Seattle Dances: “In Tandem”. Published January 17 2026

Excerpt:

In the end it is just them and four empty plastic bags. Holding one bag and each hand, they raise the bags above their heads before forcing their arms downwards, inflating the bags with air with one swift motion. They move across the rubble ridden room like this, catching the air over and over. They settle into a steady audible rhythm – the gasp of the plastic through the air is like a forceful exhale, a required exercise of living. We can trust that there is an inhale as their arms raise silently up, the exhale pushed out immediately as they force the bags down. As the lights fade and the sound continues, they have captured my own state of suspension inside the impending apocalypse. I find myself exhaling at the moment the gasp of plastic occurs, my own balancing breath caught inside the inhale/exhale of theirs.

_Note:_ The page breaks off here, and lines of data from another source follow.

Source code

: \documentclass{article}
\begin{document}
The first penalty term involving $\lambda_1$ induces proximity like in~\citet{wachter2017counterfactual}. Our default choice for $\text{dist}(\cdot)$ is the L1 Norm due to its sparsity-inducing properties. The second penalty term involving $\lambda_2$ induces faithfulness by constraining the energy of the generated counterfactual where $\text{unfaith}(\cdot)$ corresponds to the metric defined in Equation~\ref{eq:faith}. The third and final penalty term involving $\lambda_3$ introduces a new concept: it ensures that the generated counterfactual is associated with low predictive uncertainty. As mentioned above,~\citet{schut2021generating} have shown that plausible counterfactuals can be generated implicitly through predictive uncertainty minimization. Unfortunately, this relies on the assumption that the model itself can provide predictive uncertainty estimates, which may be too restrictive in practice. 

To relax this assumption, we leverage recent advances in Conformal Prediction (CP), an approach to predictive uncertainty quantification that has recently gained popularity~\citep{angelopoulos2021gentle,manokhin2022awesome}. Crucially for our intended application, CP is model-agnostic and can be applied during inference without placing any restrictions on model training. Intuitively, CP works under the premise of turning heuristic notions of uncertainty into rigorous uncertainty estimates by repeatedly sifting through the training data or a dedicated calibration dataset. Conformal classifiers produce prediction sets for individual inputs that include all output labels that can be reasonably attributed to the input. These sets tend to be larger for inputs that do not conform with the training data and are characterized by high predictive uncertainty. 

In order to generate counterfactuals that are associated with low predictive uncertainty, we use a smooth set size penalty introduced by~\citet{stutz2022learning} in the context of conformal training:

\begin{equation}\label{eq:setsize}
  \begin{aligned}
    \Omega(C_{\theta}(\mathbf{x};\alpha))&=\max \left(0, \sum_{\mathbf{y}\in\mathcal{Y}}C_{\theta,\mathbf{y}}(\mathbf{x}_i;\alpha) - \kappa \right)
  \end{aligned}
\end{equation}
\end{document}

Atmospheric River Issue 3: “Lucy Liyou’s Labyrinths”. Published November 4 2024

Excerpt:

Weeks after Ground Hum, a wintery experimental festival, I am preoccupied thinking about Lucy Liyou’s performance at Washington Hall. At the same time, I find myself engrossed in Real Housewives of Salt Lake City, Season 4—a perfect dramatic binge for the endless rainy days. Initially, the two became related for me simply due to temporal proximity, but when the RHOSLC visited a prominent drag queen’s Palm Springs motel, their relationship became concretized.

Located in a space between pop and experiment, between amateur drag and professional sashay, and perhaps within “the calculus of exploitation and liberation,” Lucy treads on thresholds of genre and gender, refusing to pass fully into a singular sonic medium¹. Instead, she constructs a new language of samples and gestures, one that includes a bashed can of spam, the invocation of ghostly queens, Mariah Carey, and 1950s housewives.

Meanwhile, in Season 4, widely considered one of the biggest upsets in Bravo history, the housewives are embroiled in turmoil unlike ever before. One housewife turns out to be an internet troll, who smoothly navigated past the producers, housewives, and other fruitless checks and balances to infiltrate the group, including a trip to Palm Springs where chaos reigns. She presents an existential threat—who are the housewives, really?—while also pushing herself into an apparently fractured and broken-spirited individual for the sake of the show.

Here, in the in-between space, anything can bubble up—the performer and stage becomes a site of potentiality, a place where anything could happen next. The real housewives seem to present the opposite. In their on-screen actualities they appear captive to the capital contracts they have signed, their real lives and their on-screen lives melding into a perilous synergy. This drama does not linger on a threshold, but rather forcefully exerts the will of capital onto the participants. They are anxiously abandoned, their spirits desertified, while Lucy opens the door for queer and punk potentiality.

Both Lucy and the housewives are subject to compression—to the pressure of boom or bust required by contemporary experience, to the compression of forced participation in gender boundaries, and by simply existing inside of capital. There is no thresholding within platonic capitalism, only success and failure. The very real consequences of this compression take place in the reality of the housewives on TV, while Lucy’s performance allows this compression to result in shifting sands, in an implosion of identity.